Down valuations explained

A down valuation is a process lenders use during the application process which involves an independent surveyor assessing the value of a property. If the surveyor decides that the home is not worth the amount the buyer is offering, then the lender will use this lower amount as their basis for lending and may not lend as much money.

To help you better understand the nature of down-valued properties from both a buying and selling perspective, we've gathered some helpful information and advice on the topic in this article for you.

What are down valuations?

A down valuation means that even if a price is agreed upon between a buyer and a seller, there’s still a chance that a mortgage lender won’t agree to lend the money due to an overly conservative approach.

Down valuation advice for buyers includes:

●  Negotiating after down valuation

You may be able to negotiate with the seller again if you’re not happy with the newly agreed value of the property.

●  Challenge down valuations

If there are any discrepancies between the surveyor's report and the actual condition of the property you can dispute it directly or by using a claims management company.

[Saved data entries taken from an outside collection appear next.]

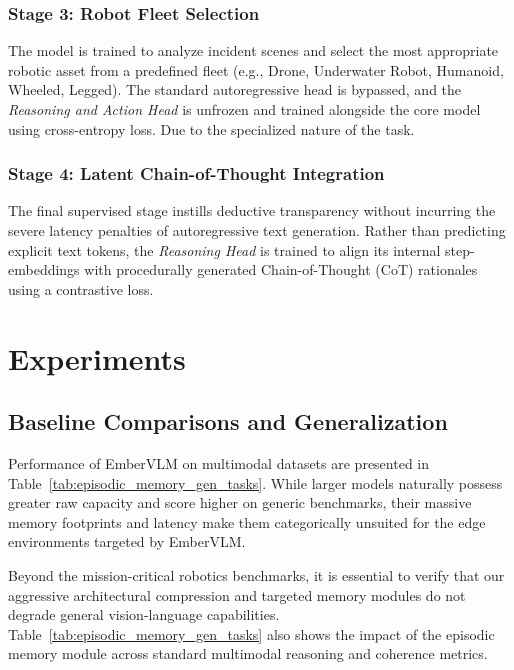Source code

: \documentclass[runningheads]{llncs}
\begin{document}
\subsubsection{Stage 3: Robot Fleet Selection}
The model is trained to analyze incident scenes and select the most appropriate robotic asset from a predefined fleet (e.g., Drone, Underwater Robot, Humanoid, Wheeled, Legged). The standard autoregressive head is bypassed, and the \textit{Reasoning and Action Head} is unfrozen and trained alongside the core model using cross-entropy loss. Due to the specialized nature of the task.

\subsubsection{Stage 4: Latent Chain-of-Thought Integration}
The final supervised stage instills deductive transparency without incurring the severe latency penalties of autoregressive text generation. Rather than predicting explicit text tokens, the \textit{Reasoning Head} is trained to align its internal step-embeddings with procedurally generated Chain-of-Thought (CoT) rationales using a contrastive loss.

\section{Experiments}
\label{sec:experiments}
\subsection{Baseline Comparisons and Generalization}
\label{sec:baselines}

Performance of EmberVLM on multimodal datasets are presented in Table~\ref{tab:episodic_memory_gen_tasks}. While larger models naturally possess greater raw capacity and score higher on generic benchmarks, their massive memory footprints and latency make them categorically unsuited for the edge environments targeted by EmberVLM.

Beyond the mission-critical robotics benchmarks, it is essential to verify that our aggressive architectural compression and targeted memory modules do not degrade general vision-language capabilities. Table~\ref{tab:episodic_memory_gen_tasks} also shows the impact of the episodic memory module across standard multimodal reasoning and coherence metrics.
\end{document}
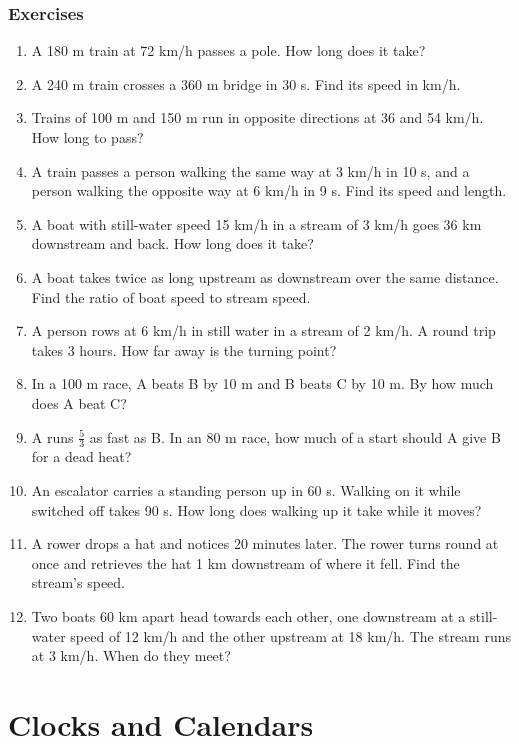 \documentclass[11pt,a4paper,openany]{report}
\newenvironment{exercises}{\subsection*{Exercises \thechapter}\begin{enumerate}[label=\textbf{\thechapter.\arabic*},leftmargin=3.2em]}{\end{enumerate}}
\begin{document}
\begin{exercises}
\item A 180 m train at 72 km/h passes a pole. How long does it take?
\item A 240 m train crosses a 360 m bridge in 30 s. Find its speed in km/h.
\item Trains of 100 m and 150 m run in opposite directions at 36 and 54 km/h. How long to pass?
\item A train passes a person walking the same way at 3 km/h in 10 s, and a person walking the opposite way at 6 km/h in 9 s. Find its speed and length.
\item A boat with still-water speed 15 km/h in a stream of 3 km/h goes 36 km downstream and back. How long does it take?
\item A boat takes twice as long upstream as downstream over the same distance. Find the ratio of boat speed to stream speed.
\item A person rows at 6 km/h in still water in a stream of 2 km/h. A round trip takes 3 hours. How far away is the turning point?
\item In a 100 m race, A beats B by 10 m and B beats C by 10 m. By how much does A beat C?
\item A runs $\frac53$ as fast as B. In an 80 m race, how much of a start should A give B for a dead heat?
\item An escalator carries a standing person up in 60 s. Walking on it while switched off takes 90 s. How long does walking up it take while it moves?
\item A rower drops a hat and notices 20 minutes later. The rower turns round at once and retrieves the hat 1 km downstream of where it fell. Find the stream's speed.
\item Two boats 60 km apart head towards each other, one downstream at a still-water speed of 12 km/h and the other upstream at 18 km/h. The stream runs at 3 km/h. When do they meet?
\end{exercises}

\chapter{Clocks and Calendars}\label{ch:clock}
\end{document}

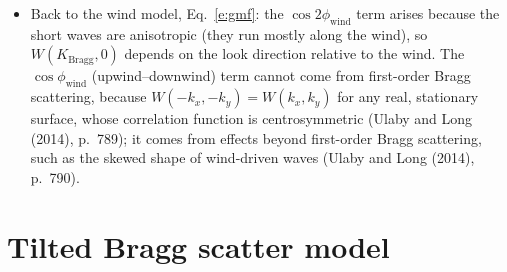 \documentclass[11pt, oneside]{article}
\begin{document}
\begin{itemize}
	\item Back to the wind model, Eq.~\ref{e:gmf}: the $\cos2\phi_\mathrm{wind}$ term arises because the short waves are anisotropic (they run mostly along the wind), so $W(K_\mathrm{Bragg},0)$ depends on the look direction relative to the wind. The $\cos\phi_\mathrm{wind}$ (upwind--downwind) term cannot come from first-order Bragg scattering, because $W(-k_x,-k_y) = W(k_x,k_y)$ for any real, stationary surface, whose correlation function is centrosymmetric (Ulaby and Long (2014), p.~789); it comes from effects beyond first-order Bragg scattering, such as the skewed shape of wind-driven waves (Ulaby and Long (2014), p.~790).
\end{itemize}

\section{Tilted Bragg scatter model}
\label{s:tilted}
\end{document}
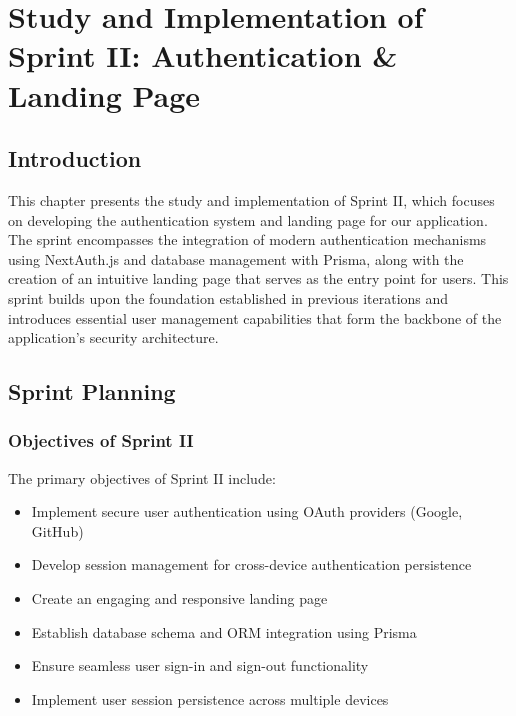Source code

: \chapter[Sprint II]{Study and Implementation of Sprint II: Authentication \& Landing Page}

\minitoc

\section{Introduction}
This chapter presents the study and implementation of Sprint II, which focuses on developing the authentication system and landing page for our application. The sprint encompasses the integration of modern authentication mechanisms using NextAuth.js and database management with Prisma, along with the creation of an intuitive landing page that serves as the entry point for users. This sprint builds upon the foundation established in previous iterations and introduces essential user management capabilities that form the backbone of the application's security architecture.

\section{Sprint Planning}

\subsection{Objectives of Sprint II}
The primary objectives of Sprint II include:
\begin{itemize}
    \item Implement secure user authentication using OAuth providers (Google, GitHub)
    \item Develop session management for cross-device authentication persistence
    \item Create an engaging and responsive landing page
    \item Establish database schema and ORM integration using Prisma
    \item Ensure seamless user sign-in and sign-out functionality
    \item Implement user session persistence across multiple devices
\end{itemize}

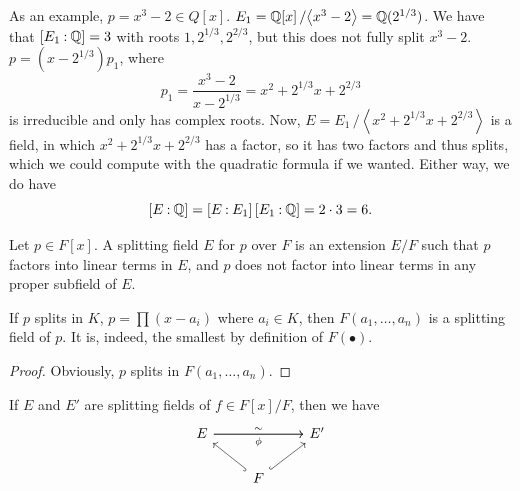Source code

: As an example, $p = x^3 - 2 \in Q[x]$. $E_1 = \QQ[x] \,/\! \left<x^3 - 2\right> = \QQ(2^{1/3})$. We have that $\coor{E_1:\QQ} = 3$ with roots $1, 2^{1/3}, 2^{2/3}$, but this does not fully split $x^3 - 2$. $p = (x - 2^{1/3}) p_1$, where 
\[ p_1 = \frac{x^3 - 2}{x - 2^{1/3}} = x^2 + 2^{1/3} x + 2^{2/3} \]
is irreducible and only has complex roots. Now, $E = E_1 \,/\! \left<x^2 + 2^{1/3} x + 2^{2/3}\right>$ is a field, in which $x^2 + 2^{1/3} x + 2^{2/3}$ has a factor, so it has two factors and thus splits, which we could compute with the quadratic formula if we wanted. Either way, we do have
\[ \coor{E:\QQ} = \coor{E:E_1} \coor{E_1:\QQ} = 2 \cdot 3 = 6. \] \vspace{-20pt}
\begin{definition}
    Let $p \in F[x]$. A splitting field $E$ for $p$ over $F$ is an extension $E/F$ such that $p$ factors into linear terms in $E$, and $p$ does not factor into linear terms in any proper subfield of $E$.
\end{definition}

\newpage
\begin{claim}
    If $p$ splits in $K$, $p = \prod (x - a_i)$ where $a_i \in K$, then $F(a_1, \dots, a_n)$ is a splitting field of $p$. It is, indeed, the smallest by definition of $F(\bullet)$.
\end{claim}
\begin{proof}
    Obviously, $p$ splits in $F(a_1, \dots, a_n)$.
\end{proof}
\begin{theorem}
    If $E$ and $E'$ are splitting fields of $f \in F[x]/F$, then we have
    \[ \begin{tikzcd} E \arrow[rr, "\sim"] \arrow[rr, "\phi"'] & & E' \\ & F \arrow[ul, hookrightarrow] \arrow[ur, hookrightarrow] & \end{tikzcd} \]
\end{theorem}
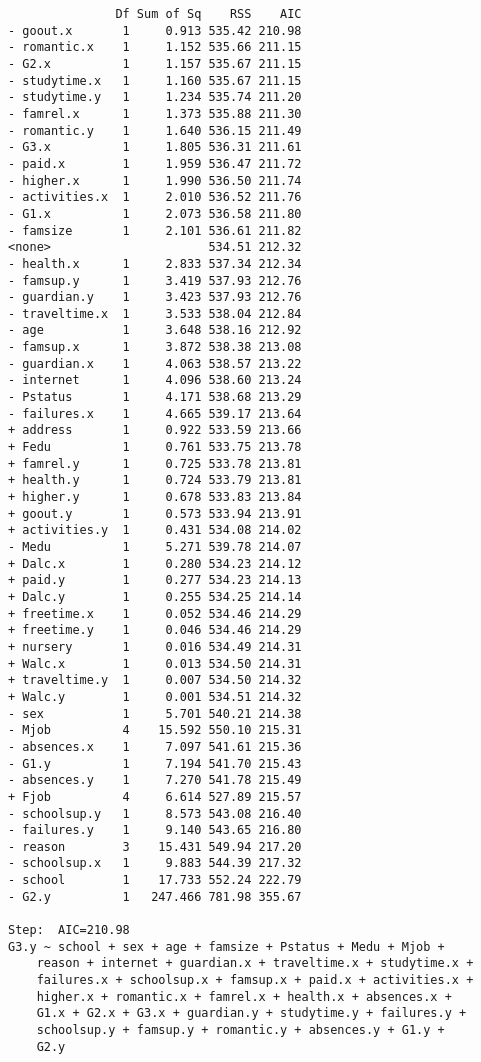 \documentclass[11pt]{article}
\begin{document}
\begin{enumerate}
\begin{verbatim}
               Df Sum of Sq    RSS    AIC
- goout.x       1     0.913 535.42 210.98
- romantic.x    1     1.152 535.66 211.15
- G2.x          1     1.157 535.67 211.15
- studytime.x   1     1.160 535.67 211.15
- studytime.y   1     1.234 535.74 211.20
- famrel.x      1     1.373 535.88 211.30
- romantic.y    1     1.640 536.15 211.49
- G3.x          1     1.805 536.31 211.61
- paid.x        1     1.959 536.47 211.72
- higher.x      1     1.990 536.50 211.74
- activities.x  1     2.010 536.52 211.76
- G1.x          1     2.073 536.58 211.80
- famsize       1     2.101 536.61 211.82
<none>                      534.51 212.32
- health.x      1     2.833 537.34 212.34
- famsup.y      1     3.419 537.93 212.76
- guardian.y    1     3.423 537.93 212.76
- traveltime.x  1     3.533 538.04 212.84
- age           1     3.648 538.16 212.92
- famsup.x      1     3.872 538.38 213.08
- guardian.x    1     4.063 538.57 213.22
- internet      1     4.096 538.60 213.24
- Pstatus       1     4.171 538.68 213.29
- failures.x    1     4.665 539.17 213.64
+ address       1     0.922 533.59 213.66
+ Fedu          1     0.761 533.75 213.78
+ famrel.y      1     0.725 533.78 213.81
+ health.y      1     0.724 533.79 213.81
+ higher.y      1     0.678 533.83 213.84
+ goout.y       1     0.573 533.94 213.91
+ activities.y  1     0.431 534.08 214.02
- Medu          1     5.271 539.78 214.07
+ Dalc.x        1     0.280 534.23 214.12
+ paid.y        1     0.277 534.23 214.13
+ Dalc.y        1     0.255 534.25 214.14
+ freetime.x    1     0.052 534.46 214.29
+ freetime.y    1     0.046 534.46 214.29
+ nursery       1     0.016 534.49 214.31
+ Walc.x        1     0.013 534.50 214.31
+ traveltime.y  1     0.007 534.50 214.32
+ Walc.y        1     0.001 534.51 214.32
- sex           1     5.701 540.21 214.38
- Mjob          4    15.592 550.10 215.31
- absences.x    1     7.097 541.61 215.36
- G1.y          1     7.194 541.70 215.43
- absences.y    1     7.270 541.78 215.49
+ Fjob          4     6.614 527.89 215.57
- schoolsup.y   1     8.573 543.08 216.40
- failures.y    1     9.140 543.65 216.80
- reason        3    15.431 549.94 217.20
- schoolsup.x   1     9.883 544.39 217.32
- school        1    17.733 552.24 222.79
- G2.y          1   247.466 781.98 355.67

Step:  AIC=210.98
G3.y ~ school + sex + age + famsize + Pstatus + Medu + Mjob + 
    reason + internet + guardian.x + traveltime.x + studytime.x + 
    failures.x + schoolsup.x + famsup.x + paid.x + activities.x + 
    higher.x + romantic.x + famrel.x + health.x + absences.x + 
    G1.x + G2.x + G3.x + guardian.y + studytime.y + failures.y + 
    schoolsup.y + famsup.y + romantic.y + absences.y + G1.y + 
    G2.y


\end{verbatim}
\end{enumerate}
\end{document}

●  Choose a different mortgage

A different type of mortgage might offer better terms that will compensate for any shortfall created by a down valuation.

●  Try a different lender

Some lenders may be more willing to lend at higher amounts than others.

Down valuation advice for sellers

Down valuation advice for sellers is more limited due to their lack of control over the situation. However, if you do receive a down valuation, it can be beneficial to speak with your estate agent about any offers that are below what was originally agreed. That way, you will know whether or not it’s worth considering an offer to move on from the transaction quicker and avoid further delays to the sale of the property.

Down valuations can also affect a remortgage, as lenders may not be willing to lend against a property that has been down valued. Should this happen, you may want to consider other options such as switching your mortgage provider or renegotiating the terms of your existing remortgage.

How to avoid a down valuation

If you’d prefer to avoid a down valuation altogether, it is important to have the property in question valued at the start of the buying or selling process.

Researching comparable properties and speaking with estate agents can give you a better idea of what price range the property should fall within and help reduce the chances of a down valuation. For buyers, this strategy can also be helpful when purchasing new build properties since these are often subjected to more conservative valuations.

Overall, understanding what a down valuation is and how to mitigate its effects can be key when buying or selling a home. In addition, valuing your house via an experienced agent, before agreeing on an offer, can help reduce the risk of getting down valued by the lender and help keep the sale of the home moving.